What you will do first is you take on the fruit and you will select any physical character of that particular fruit. suppose you taken color.

Then you will arrange them based on the color, then the groups will be some thing like this. RED COLOR GROUP: apples & cherry fruits. GREEN COLOR GROUP: bananas & grapes. so now you will take another physical character as size, so now the groups will be some thing like this. RED COLOR AND BIG SIZE: apple. RED COLOR AND SMALL SIZE: cherry fruits. GREEN COLOR AND BIG SIZE: bananas. GREEN COLOR AND SMALL SIZE: grapes. job done happy ending.

here you didn't learn any thing before ,means no train data and no response variable. This type of learning is known unsupervised learning. clustering comes under unsupervised learning.


In general, in classification you have a set of predefined classes and want to know which class a new object belongs to.

Clustering tries to group a set of objects and find whether there is some relationship between the objects.

In the context of machine learning, classification is supervised learning and clustering is unsupervised learning.
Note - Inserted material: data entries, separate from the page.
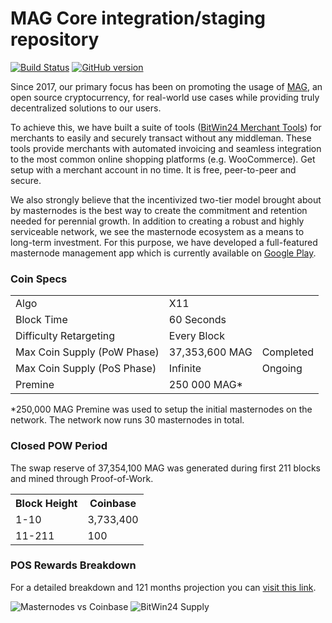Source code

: MAG Core integration/staging repository
=====================================

[![Build Status](https://travis-ci.org/bitwin24network/bitwin24.svg?branch=master)](https://travis-ci.org/bitwin24network/bitwin24) [![GitHub version](https://badge.fury.io/gh/bitwin24network%2Fmag.svg)](https://badge.fury.io/gh/bitwin24network%2Fmag)

Since 2017, our primary focus has been on promoting the usage of [MAG](https://bitwin24network.io), an open source cryptocurrency, for real-world use cases while providing truly decentralized solutions to our users.

To achieve this, we have built a suite of tools ([BitWin24 Merchant Tools](https://merchant.bitwin24network.io)) for merchants to easily and securely transact without any middleman. These tools provide merchants with automated invoicing and seamless integration to the most common online shopping platforms (e.g. WooCommerce). Get setup with a merchant account in no time. It is free, peer-to-peer and secure.

We also strongly believe that the incentivized two-tier model brought about by masternodes is the best way to create the commitment and retention needed for perennial growth. In addition to creating a robust and highly serviceable network, we see the masternode ecosystem as a means to long-term investment. For this purpose, we have developed a full-featured masternode management app which is currently available on [Google Play](https://play.google.com/store/apps/details?id=com.bitwin24network.mnapp&hl=en_US).

### Coin Specs
<table>
<tr><td>Algo</td><td>X11</td><td></td></tr>
<tr><td>Block Time</td><td>60 Seconds</td><td></td></tr>
<tr><td>Difficulty Retargeting</td><td>Every Block</td><td></td></tr>
<tr><td>Max Coin Supply (PoW Phase)</td><td>37,353,600 MAG</td><td>Completed</td></tr>
<tr><td>Max Coin Supply (PoS Phase)</td><td>Infinite</td><td>Ongoing</td></tr>
<tr><td>Premine</td><td>250 000 MAG*</td><td></td></tr>
</table>

*250,000 MAG Premine was used to setup the initial masternodes on the network. The network now runs 30 masternodes in total.


### Closed POW Period
The swap reserve of 37,354,100 MAG was generated during first 211 blocks and mined through Proof-of-Work.
<table>
<th>Block Height</th><th>Coinbase</th>
<tr><td>1-10</td><td>3,733,400</td></tr>
<tr><td>11-211</td><td>100</td></tr>
</table>

### POS Rewards Breakdown

For a detailed breakdown and 121 months projection you can [visit this link](https://docs.google.com/spreadsheets/d/1nJxOMXGQX_YGHA7oGkM_m1FENWnJj04LStO8Ee3fxwI/edit?usp=sharing).

![Masternodes vs Coinbase](https://bitwin24network.io/images/supply2.png)
![BitWin24 Supply](https://bitwin24network.io/images/supply1.png)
Also have a look at Classification and Clustering at Wikipedia.


Clustering aims at finding groups in data. “Cluster” is an intuitive concept and does not have a mathematically rigorous definition. The members of one cluster should be similar to one another and dissimilar to the members of other clusters. A clustering algorithm operates on an unlabeled data set Z and produces a partition on it.

For Classes and Class Labels, class contains similar objects, whereas objects from different classes are dissimilar. Some classes have a clear-cut meaning, and in the simplest case are mutually exclusive. For example, in signature verification, the signature is either genuine or forged. The true class is one of the two, no matter that we might not be able to guess correctly from the observation of a particular signature.


First of all, like many answers state here: classification is supervised learning and clustering is unsupervised. This means:

  1. Classification needs labeled data so the classifiers can be trained on this data, and after that start classifying new unseen data based on what he knows. Unsupervised learning like clustering does not uses labeled data, and what it actually does is to discover intrinsic structures in the data like groups.

  2. Another difference between both techniques (related to the previous one), is the fact that classification is a form of discrete regression problem where the output is a categorical dependent variable. Whereas clustering's output yields a set of subsets called groups. The way to evaluate these two models is also different for the same reason: in classification you often have to check for the precision and recall, things like overfitting and underfitting, etc. Those things will tell you how good is the model. But in clustering you usually need the vision of and expert to interpret what you find, because you don't know what type of structure you have (type of group or cluster). That's why clustering belongs to exploratory data analysis.

  3. Finally, i would say that applications are the main difference between both. Classification as the word says, is used to discriminate instances that belong to a class or another, for example a man or a woman, a cat or a dog, etc. Clustering is often used in the diagnosis of medical illness, discovery of patterns, etc.